[[ INPUT MATERIAL open ]]
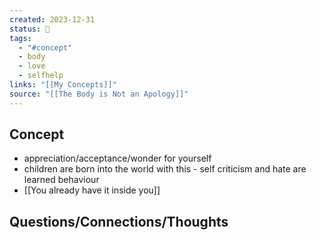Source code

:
 ```yaml
---
created: 2023-12-31
status: 🔴
tags:
  - "#concept"
  - body
  - love
  - selfhelp
links: "[[My Concepts]]"
source: "[[The Body is Not an Apology]]"
---
```

## Concept
- appreciation/acceptance/wonder for yourself
- children are born into the world with this - self criticism and hate are learned behaviour
- [[You already have it inside you]]

## Questions/Connections/Thoughts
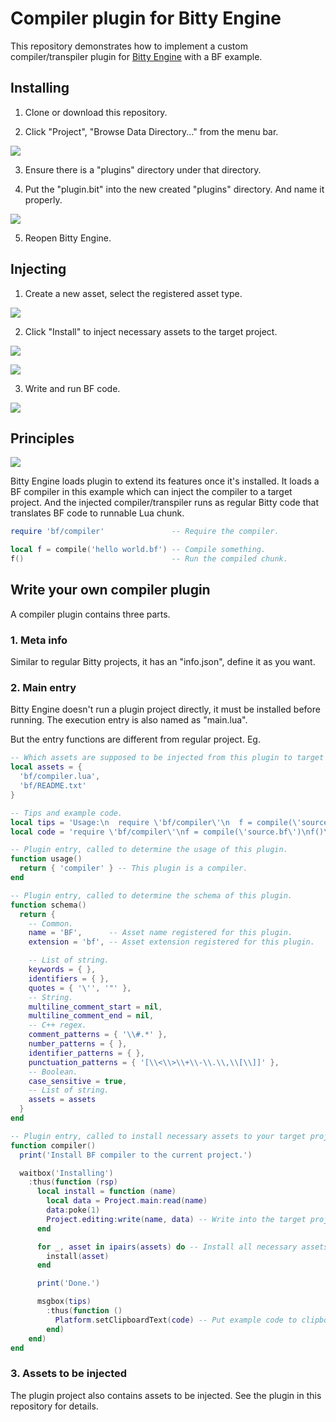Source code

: # Compiler plugin for Bitty Engine

This repository demonstrates how to implement a custom compiler/transpiler plugin for [Bitty Engine](https://github.com/paladin-t/bitty) with a BF example.

## Installing

1. Clone or download this repository.

2. Click "Project", "Browse Data Directory..." from the menu bar.

![](imgs/browse.png)

3. Ensure there is a "plugins" directory under that directory.

4. Put the "plugin.bit" into the new created "plugins" directory. And name it properly.

![](imgs/install.png)

5. Reopen Bitty Engine.

## Injecting

1. Create a new asset, select the registered asset type.

![](imgs/new_asset.png)

2. Click "Install" to inject necessary assets to the target project.

![](imgs/inject.png)

![](imgs/injected.png)

3. Write and run BF code.

![](imgs/run.png)

## Principles

![](imgs/principles.png)

Bitty Engine loads plugin to extend its features once it's installed. It loads a BF compiler in this example which can inject the compiler to a target project. And the injected compiler/transpiler runs as regular Bitty code that translates BF code to runnable Lua chunk.

```lua
require 'bf/compiler'               -- Require the compiler.

local f = compile('hello world.bf') -- Compile something.
f()                                 -- Run the compiled chunk.
```

## Write your own compiler plugin

A compiler plugin contains three parts.

### 1. Meta info

Similar to regular Bitty projects, it has an "info.json", define it as you want.

### 2. Main entry

Bitty Engine doesn't run a plugin project directly, it must be installed before running. The execution entry is also named as "main.lua".

But the entry functions are different from regular project. Eg.

```lua
-- Which assets are supposed to be injected from this plugin to target project.
local assets = {
  'bf/compiler.lua',
  'bf/README.txt'
}

-- Tips and example code.
local tips = 'Usage:\n  require \'bf/compiler\'\n  f = compile(\'source.bf\')\n  f()'
local code = 'require \'bf/compiler\'\nf = compile(\'source.bf\')\nf()\n'

-- Plugin entry, called to determine the usage of this plugin.
function usage()
  return { 'compiler' } -- This plugin is a compiler.
end

-- Plugin entry, called to determine the schema of this plugin.
function schema()
  return {
    -- Common.
    name = 'BF',      -- Asset name registered for this plugin.
    extension = 'bf', -- Asset extension registered for this plugin.

    -- List of string.
    keywords = { },
    identifiers = { },
    quotes = { '\'', '"' },
    -- String.
    multiline_comment_start = nil,
    multiline_comment_end = nil,
    -- C++ regex.
    comment_patterns = { '\\#.*' },
    number_patterns = { },
    identifier_patterns = { },
    punctuation_patterns = { '[\\<\\>\\+\\-\\.\\,\\[\\]]' },
    -- Boolean.
    case_sensitive = true,
    -- List of string.
    assets = assets
  }
end

-- Plugin entry, called to install necessary assets to your target project.
function compiler()
  print('Install BF compiler to the current project.')

  waitbox('Installing')
    :thus(function (rsp)
      local install = function (name)
        local data = Project.main:read(name)
        data:poke(1)
        Project.editing:write(name, data) -- Write into the target project.
      end

      for _, asset in ipairs(assets) do -- Install all necessary assets.
        install(asset)
      end

      print('Done.')

      msgbox(tips)
        :thus(function ()
          Platform.setClipboardText(code) -- Put example code to clipboard.
        end)
    end)
end
```

### 3. Assets to be injected

The plugin project also contains assets to be injected. See the plugin in this repository for details.
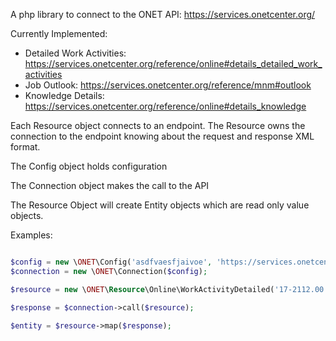 A php library to connect to the ONET API: https://services.onetcenter.org/

Currently Implemented:

* Detailed Work Activities: https://services.onetcenter.org/reference/online#details_detailed_work_activities
* Job Outlook: https://services.onetcenter.org/reference/mnm#outlook
* Knowledge Details: https://services.onetcenter.org/reference/online#details_knowledge

Each Resource object connects to an endpoint.  The Resource owns the connection to the endpoint knowing about the request and response XML format.

The Config object holds configuration

The Connection object makes the call to the API

The Resource Object will create Entity objects which are read only value objects.

Examples:

```php

$config = new \ONET\Config('asdfvaesfjaivoe', 'https://services.onetcenter.org/ws');
$connection = new \ONET\Connection($config);

$resource = new \ONET\Resource\Online\WorkActivityDetailed('17-2112.00');

$response = $connection->call($resource);

$entity = $resource->map($response);

```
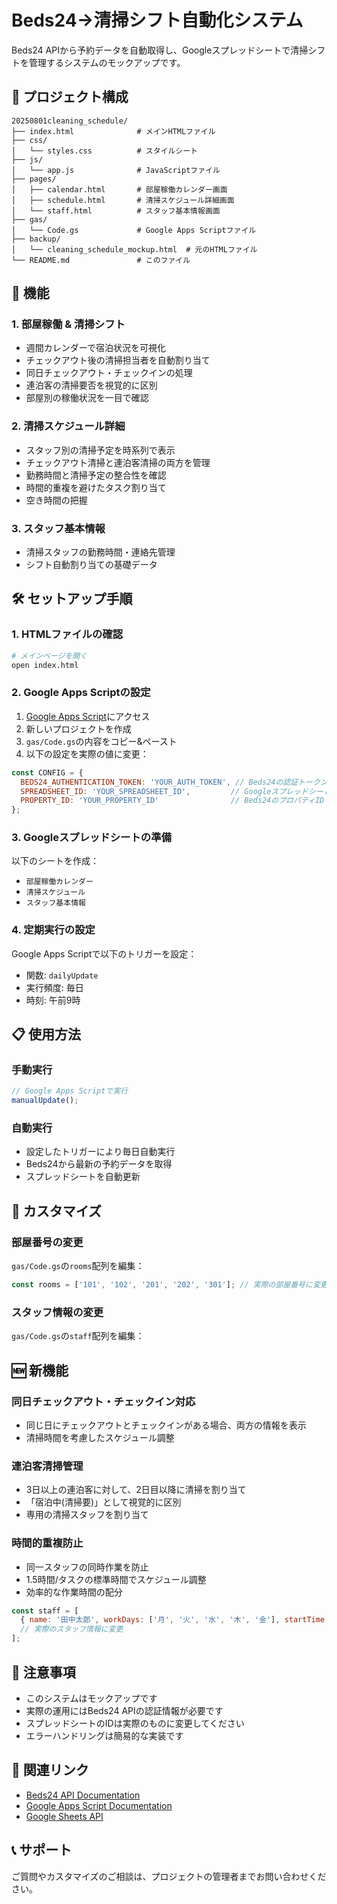 # Beds24→清掃シフト自動化システム

Beds24 APIから予約データを自動取得し、Googleスプレッドシートで清掃シフトを管理するシステムのモックアップです。

## 📁 プロジェクト構成

```
20250801cleaning_schedule/
├── index.html              # メインHTMLファイル
├── css/
│   └── styles.css          # スタイルシート
├── js/
│   └── app.js              # JavaScriptファイル
├── pages/
│   ├── calendar.html       # 部屋稼働カレンダー画面
│   ├── schedule.html       # 清掃スケジュール詳細画面
│   └── staff.html          # スタッフ基本情報画面
├── gas/
│   └── Code.gs             # Google Apps Scriptファイル
├── backup/
│   └── cleaning_schedule_mockup.html  # 元のHTMLファイル
└── README.md               # このファイル
```

## 🚀 機能

### 1. 部屋稼働 & 清掃シフト
- 週間カレンダーで宿泊状況を可視化
- チェックアウト後の清掃担当者を自動割り当て
- 同日チェックアウト・チェックインの処理
- 連泊客の清掃要否を視覚的に区別
- 部屋別の稼働状況を一目で確認

### 2. 清掃スケジュール詳細
- スタッフ別の清掃予定を時系列で表示
- チェックアウト清掃と連泊客清掃の両方を管理
- 勤務時間と清掃予定の整合性を確認
- 時間的重複を避けたタスク割り当て
- 空き時間の把握

### 3. スタッフ基本情報
- 清掃スタッフの勤務時間・連絡先管理
- シフト自動割り当ての基礎データ

## 🛠️ セットアップ手順

### 1. HTMLファイルの確認
```bash
# メインページを開く
open index.html
```

### 2. Google Apps Scriptの設定

1. [Google Apps Script](https://script.google.com/)にアクセス
2. 新しいプロジェクトを作成
3. `gas/Code.gs`の内容をコピー&ペースト
4. 以下の設定を実際の値に変更：

```javascript
const CONFIG = {
  BEDS24_AUTHENTICATION_TOKEN: 'YOUR_AUTH_TOKEN', // Beds24の認証トークン
  SPREADSHEET_ID: 'YOUR_SPREADSHEET_ID',         // GoogleスプレッドシートのID
  PROPERTY_ID: 'YOUR_PROPERTY_ID'                // Beds24のプロパティID
};
```

### 3. Googleスプレッドシートの準備

以下のシートを作成：
- `部屋稼働カレンダー`
- `清掃スケジュール`
- `スタッフ基本情報`

### 4. 定期実行の設定

Google Apps Scriptで以下のトリガーを設定：
- 関数: `dailyUpdate`
- 実行頻度: 毎日
- 時刻: 午前9時

## 📋 使用方法

### 手動実行
```javascript
// Google Apps Scriptで実行
manualUpdate();
```

### 自動実行
- 設定したトリガーにより毎日自動実行
- Beds24から最新の予約データを取得
- スプレッドシートを自動更新

## 🔧 カスタマイズ

### 部屋番号の変更
`gas/Code.gs`の`rooms`配列を編集：
```javascript
const rooms = ['101', '102', '201', '202', '301']; // 実際の部屋番号に変更
```

### スタッフ情報の変更
`gas/Code.gs`の`staff`配列を編集：

## 🆕 新機能

### 同日チェックアウト・チェックイン対応
- 同じ日にチェックアウトとチェックインがある場合、両方の情報を表示
- 清掃時間を考慮したスケジュール調整

### 連泊客清掃管理
- 3日以上の連泊客に対して、2日目以降に清掃を割り当て
- 「宿泊中(清掃要)」として視覚的に区別
- 専用の清掃スタッフを割り当て

### 時間的重複防止
- 同一スタッフの同時作業を防止
- 1.5時間/タスクの標準時間でスケジュール調整
- 効率的な作業時間の配分
```javascript
const staff = [
  { name: '田中太郎', workDays: ['月', '火', '水', '木', '金'], startTime: '09:00', endTime: '17:00' },
  // 実際のスタッフ情報に変更
];
```

## 📝 注意事項

- このシステムはモックアップです
- 実際の運用にはBeds24 APIの認証情報が必要です
- スプレッドシートのIDは実際のものに変更してください
- エラーハンドリングは簡易的な実装です

## 🔗 関連リンク

- [Beds24 API Documentation](https://api.beds24.com/)
- [Google Apps Script Documentation](https://developers.google.com/apps-script)
- [Google Sheets API](https://developers.google.com/sheets/api)

## 📞 サポート

ご質問やカスタマイズのご相談は、プロジェクトの管理者までお問い合わせください。 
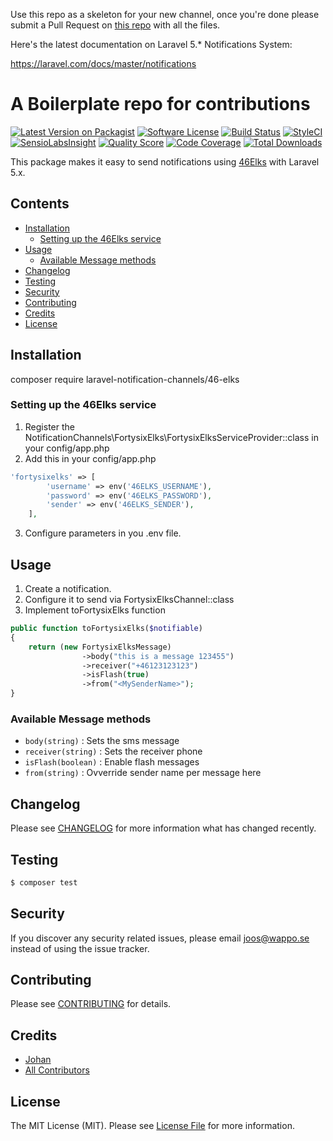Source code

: Use this repo as a skeleton for your new channel, once you're done please submit a Pull Request on [this repo](https://github.com/laravel-notification-channels/new-channels) with all the files.

Here's the latest documentation on Laravel 5.* Notifications System:

https://laravel.com/docs/master/notifications

# A Boilerplate repo for contributions

[![Latest Version on Packagist](https://img.shields.io/packagist/v/laravel-notification-channels/46-elks.svg?style=flat-square)](https://packagist.org/packages/laravel-notification-channels/46-elks)
[![Software License](https://img.shields.io/badge/license-MIT-brightgreen.svg?style=flat-square)](LICENSE.md)
[![Build Status](https://img.shields.io/travis/laravel-notification-channels/46-elks/master.svg?style=flat-square)](https://travis-ci.org/laravel-notification-channels/46-elks)
[![StyleCI](https://styleci.io/repos/:style_ci_id/shield)](https://styleci.io/repos/:style_ci_id)
[![SensioLabsInsight](https://img.shields.io/sensiolabs/i/:sensio_labs_id.svg?style=flat-square)](https://insight.sensiolabs.com/projects/:sensio_labs_id)
[![Quality Score](https://img.shields.io/scrutinizer/g/laravel-notification-channels/46-elks.svg?style=flat-square)](https://scrutinizer-ci.com/g/laravel-notification-channels/46-elks)
[![Code Coverage](https://img.shields.io/scrutinizer/coverage/g/laravel-notification-channels/46-elks/master.svg?style=flat-square)](https://scrutinizer-ci.com/g/laravel-notification-channels/46-elks/?branch=master)
[![Total Downloads](https://img.shields.io/packagist/dt/laravel-notification-channels/46-elks.svg?style=flat-square)](https://packagist.org/packages/laravel-notification-channels/46-elks)

This package makes it easy to send notifications using [46Elks](https://46elks.com/) with Laravel 5.x.

## Contents

- [Installation](#installation)
	- [Setting up the 46Elks service](#setting-up-the-46Elks-service)
- [Usage](#usage)
	- [Available Message methods](#available-message-methods)
- [Changelog](#changelog)
- [Testing](#testing)
- [Security](#security)
- [Contributing](#contributing)
- [Credits](#credits)
- [License](#license)


## Installation

composer require laravel-notification-channels/46-elks

### Setting up the 46Elks service

1. Register the NotificationChannels\FortysixElks\FortysixElksServiceProvider::class in your config/app.php
2. Add this in your config/app.php
```php
'fortysixelks' => [
    	'username' => env('46ELKS_USERNAME'),
    	'password' => env('46ELKS_PASSWORD'),
    	'sender' => env('46ELKS_SENDER'),
    ],
```
3. Configure parameters in you .env file.

## Usage

1. Create a notification.
2. Configure it to send via FortysixElksChannel::class
3. Implement toFortysixElks function
```php
public function toFortysixElks($notifiable)
{
    return (new FortysixElksMessage)
                ->body("this is a message 123455")
                ->receiver("+46123123123")
                ->isFlash(true)
                ->from("<MySenderName>");
}
```

### Available Message methods

* `body(string)` : Sets the sms message
* `receiver(string)` : Sets the receiver phone
* `isFlash(boolean)` : Enable flash messages
* `from(string)` : Ovverride sender name per message here

## Changelog

Please see [CHANGELOG](CHANGELOG.md) for more information what has changed recently.

## Testing

``` bash
$ composer test
```

## Security

If you discover any security related issues, please email joos@wappo.se instead of using the issue tracker.

## Contributing

Please see [CONTRIBUTING](CONTRIBUTING.md) for details.

## Credits

- [Johan](https://github.com/kjostling)
- [All Contributors](../../contributors)

## License

The MIT License (MIT). Please see [License File](LICENSE.md) for more information.
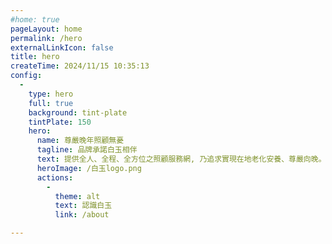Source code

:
 ```yaml
---
#home: true
pageLayout: home
permalink: /hero
externalLinkIcon: false
title: hero
createTime: 2024/11/15 10:35:13
config:
  -
    type: hero
    full: true
    background: tint-plate
    tintPlate: 150
    hero:
      name: 尊嚴晚年照顧無憂
      tagline: 品牌承諾白玉相伴
      text: 提供全人、全程、全方位之照顧服務網, 乃追求實現在地老化安養、尊嚴向晚。
      heroImage: /白玉logo.png
      actions:
        -
          theme: alt
          text: 認識白玉
          link: /about

---
```


<style>

@media screen and (max-width: 500px) {
  .content .hero-name, .content .hero-tagline{
    font-size: 36px;
    display: block;
  }
}

.content .hero-text{
  color: #ffffff;
}

.action[data-v-f4d48044] .vp-button {
    padding: 0 20px;
    font-size: 24px;
    line-height: 135px;
    border-radius: 50%;
}

</style>
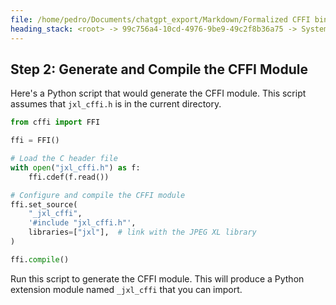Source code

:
 ```yaml
---
file: /home/pedro/Documents/chatgpt_export/Markdown/Formalized CFFI bindings for JPEG XL C interface.md
heading_stack: <root> -> 99c756a4-10cd-4976-9be9-49c2f8b36a75 -> System -> 4fd70df5-846e-4e1d-a059-858ee14a15b4 -> System -> aaa2a67b-8d69-4ed1-a62a-fe469ca0e47f -> User -> 747d4e11-f5f7-4f62-b0ce-0a8fe24a625d -> Assistant -> Functions Used -> Structs Used -> Enumerations Used -> Formalized C Interface Header -> aaa295b3-519d-4426-a155-930182c04486 -> User -> e19a2371-2ff3-4793-b0ae-fb24291980aa -> Assistant -> aaa23787-e4e8-4950-9306-5fb7dd46adc3 -> User -> 6289d948-f88a-4532-90ba-c86b726bf931 -> Assistant -> aaa20920-759c-4997-95f8-4022127ea9c7 -> User -> 1079c222-270e-41ef-adf4-786cdf6c136d -> Assistant -> Steps to Create CFFI Bindings -> aaa25de2-eec1-401f-a1ff-afa6e896fa38 -> User -> c238d312-ae45-439c-82f8-924ca70f3892 -> Assistant -> aaa2028c-f04e-4f77-8672-4b6bbaff358d -> User -> 4a8436ec-88d2-4bea-9789-fea3a15738c3 -> Assistant -> Step 1: Generate a CFFI-Compatible Header -> Step 2: Generate and Compile the CFFI Module
---
```

## Step 2: Generate and Compile the CFFI Module

Here's a Python script that would generate the CFFI module. This script assumes that `jxl_cffi.h` is in the current directory.

```python
from cffi import FFI

ffi = FFI()

# Load the C header file
with open("jxl_cffi.h") as f:
    ffi.cdef(f.read())

# Configure and compile the CFFI module
ffi.set_source(
    "_jxl_cffi",
    '#include "jxl_cffi.h"',
    libraries=["jxl"],  # link with the JPEG XL library
)

ffi.compile()
```

Run this script to generate the CFFI module. This will produce a Python extension module named `_jxl_cffi` that you can import.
[[ INPUT MATERIAL closed ]]
*WORK TO COMPLETE:*
Search the material above for the word "Bitty", then copy each line that holds it.

*OUTPUT:*
: # Compiler plugin for Bitty Engine
This repository demonstrates how to implement a custom compiler/transpiler plugin for [Bitty Engine](https://github.com/paladin-t/bitty) with a BF example.
5. Reopen Bitty Engine.
Bitty Engine loads plugin to extend its features once it's installed. It loads a BF compiler in this example which can inject the compiler to a target project. And the injected compiler/transpiler runs as regular Bitty code that translates BF code to runnable Lua chunk.
Similar to regular Bitty projects, it has an "info.json", define it as you want.
Bitty Engine doesn't run a plugin project directly, it must be installed before running. The execution entry is also named as "main.lua".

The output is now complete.